La réception française de la Gerusalemme liberata fut très précoce, et on ne saurait surestimer le rôle que joua Montaigne. Après avoir rencontré Torquato Tasso à Ferrare, en novembre 1580, il introduisit le poème dans les lettres françaises en citant plusieurs extraits dans la deuxième édition des Essais, dès 1582. Ce fut lui, en outre, qui vraisemblablement transmit le texte de l’Aminta à son ami Pierre de Brach, dont la traduction fut publiée en 1584 à Bordeaux, par Simon Millanges. Dans son avis au lecteur, le libraire bordelais souhaitait que le traducteur poursuivît son œuvre, « et mette fin à un haut et grand ouvrage en faisant veoir Françoise la Gierusaleme [sic] liberata de Torqua. Tasso, comme j’en ay veu quelque echantillon de luy ». De Brach n’acheva pas cette version, établie sur une édition de 1581 ; il la considérait comme un exercice poétique sur un texte « scabreux et serré », et ce n’est qu’en 1596 qu’il publia chez Abel L’Angelier un essai comprenant la version de quatre chants, avec le texte italien pour le chant XII. Dans un avis au lecteur, il reconnaissait publier une traduction partielle plusieurs années après sa rédaction, alors qu’une autre version en vers venait d’être imprimée.
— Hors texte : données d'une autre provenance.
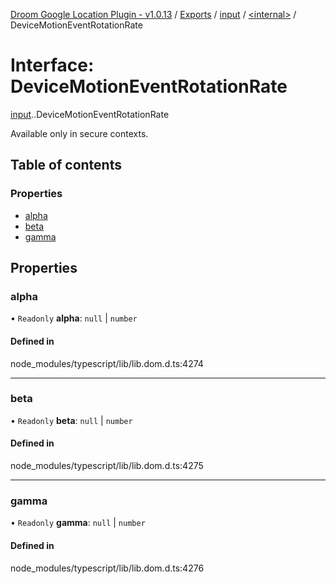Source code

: [Droom Google Location Plugin - v1.0.13](../README.md) / [Exports](../modules.md) / [input](../modules/input.md) / [<internal\>](../modules/input._internal_.md) / DeviceMotionEventRotationRate

# Interface: DeviceMotionEventRotationRate

[input](../modules/input.md).[<internal>](../modules/input._internal_.md).DeviceMotionEventRotationRate

Available only in secure contexts.

## Table of contents

### Properties

- [alpha](input._internal_.DeviceMotionEventRotationRate.md#alpha)
- [beta](input._internal_.DeviceMotionEventRotationRate.md#beta)
- [gamma](input._internal_.DeviceMotionEventRotationRate.md#gamma)

## Properties

### alpha

• `Readonly` **alpha**: ``null`` \| `number`

#### Defined in

node_modules/typescript/lib/lib.dom.d.ts:4274

___

### beta

• `Readonly` **beta**: ``null`` \| `number`

#### Defined in

node_modules/typescript/lib/lib.dom.d.ts:4275

___

### gamma

• `Readonly` **gamma**: ``null`` \| `number`

#### Defined in

node_modules/typescript/lib/lib.dom.d.ts:4276

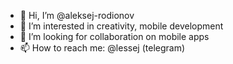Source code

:- 👋 Hi, I’m @aleksej-rodionov
- 👀 I’m interested in creativity, mobile development
- 💞️ I’m looking for collaboration on mobile apps
- 📫 How to reach me: @lessej (telegram)

<!---
aleksej-rodionov/aleksej-rodionov is a ✨ special ✨ repository because its `README.md` (this file) appears on your GitHub profile.
You can click the Preview link to take a look at your changes.
--->
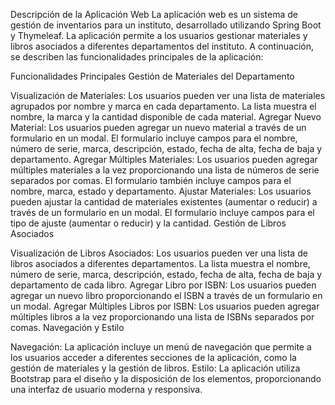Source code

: Descripción de la Aplicación Web
La aplicación web es un sistema de gestión de inventarios para un instituto, desarrollado utilizando Spring Boot y Thymeleaf. La aplicación permite a los usuarios gestionar materiales y libros asociados a diferentes departamentos del instituto. A continuación, se describen las funcionalidades principales de la aplicación:

Funcionalidades Principales
Gestión de Materiales del Departamento

Visualización de Materiales: Los usuarios pueden ver una lista de materiales agrupados por nombre y marca en cada departamento. La lista muestra el nombre, la marca y la cantidad disponible de cada material.
Agregar Nuevo Material: Los usuarios pueden agregar un nuevo material a través de un formulario en un modal. El formulario incluye campos para el nombre, número de serie, marca, descripción, estado, fecha de alta, fecha de baja y departamento.
Agregar Múltiples Materiales: Los usuarios pueden agregar múltiples materiales a la vez proporcionando una lista de números de serie separados por comas. El formulario también incluye campos para el nombre, marca, estado y departamento.
Ajustar Materiales: Los usuarios pueden ajustar la cantidad de materiales existentes (aumentar o reducir) a través de un formulario en un modal. El formulario incluye campos para el tipo de ajuste (aumentar o reducir) y la cantidad.
Gestión de Libros Asociados

Visualización de Libros Asociados: Los usuarios pueden ver una lista de libros asociados a diferentes departamentos. La lista muestra el nombre, número de serie, marca, descripción, estado, fecha de alta, fecha de baja y departamento de cada libro.
Agregar Libro por ISBN: Los usuarios pueden agregar un nuevo libro proporcionando el ISBN a través de un formulario en un modal.
Agregar Múltiples Libros por ISBN: Los usuarios pueden agregar múltiples libros a la vez proporcionando una lista de ISBNs separados por comas.
Navegación y Estilo

Navegación: La aplicación incluye un menú de navegación que permite a los usuarios acceder a diferentes secciones de la aplicación, como la gestión de materiales y la gestión de libros.
Estilo: La aplicación utiliza Bootstrap para el diseño y la disposición de los elementos, proporcionando una interfaz de usuario moderna y responsiva.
Cette version en vers à laquelle il faisait allusion avait été publiée en juillet 1595, chez le libraire parisien Mathieu Guillemot, associé pour l’occasion à Nicolas Gilles, avec une dédicace politique du libraire au prince de Conti, François de Bourbon-Condé (1558-1614), frère resté catholique du prince de Condé, et cousin de Henri IV. Cette version venait quelques mois après que L’Angelier eut publié une traduction de la Gerusalemme liberata en prose, due à Blaise de Vigenère. La version en vers était l’œuvre de Jean du Vignau, ou Du Vigneau, sieur de Vuarmont [1], un Bordelais lui aussi, comme De Brach et Montaigne. Elle avait pour origine, sinon une initiative directe de Montaigne, du moins un véritable concours poétique dans son entourage, impliquant l’imprimeur Millanges et Pierre de Brach, mais aussi Jean de Boyssières et Jérôme d’Avost, dont les versions du poème restèrent inachevées.

En apparence, rien de commun entre les fragments publiés par De Brach et la version de Du Vignau, que distinguent même les arguments, rendus en prose par le premier, en vers par le second. Du Vignau indique toutefois une lacune de six vers dans le chant XII (conforme à l’édition Ingegneri), et la version de De Brach propose un texte analogue, et l’on notera cette curieuse rencontre sur un même vers du même chant, « E dopo lungo faticar respira ». De Brach proposait « Et après long ahan pantoisement respire », et Du Vignau, « Et après long travail pantoisement respirent ».

La traduction de Du Vignau est en alexandrins, avec des passages lyriques en vers de 7 syllabes (chanson d’Armide, chant XIV), ou même en vers de 7 et 3 syllabes (chanson du perroquet, chant XVI). Riche en beaux vers et en réussites de détail, elle s’inscrivait dans l’ambition française du grand poème, et offrait une réponse cohérente au problème de la traduction poétique en proposant une épopée achevée, en français. De ce point de vue, elle est injustement négligée. Cette réussite est d’autant plus surprenante que la Délivrance de Hiérusalem est la seule œuvre connue de Du Vignau.

Hauteur : 141 mm. Parchemin ; titre calligraphié au dos (reliure de l’époque).

Provenance : au verso du titre, ex-libris biffé, daté 1751 ; f. 196 v° : essais de métrique latine.

→ Goujet, VII, 22 ; BL, French Books, 414 (Guillemot) ; Carpanè, 522 (recense 5 exemplaires au nom de Guillemot et 9 au nom de Gilles).

[1Le personnage est peu connu ; il est probablement apparenté à Arnaud et Bernard du Vignau, bourgeois de Bordeaux, en 1560, l’un et l’autre officiers de la Jurade dans le quartier de la Rousselle, le quartier de Montaigne.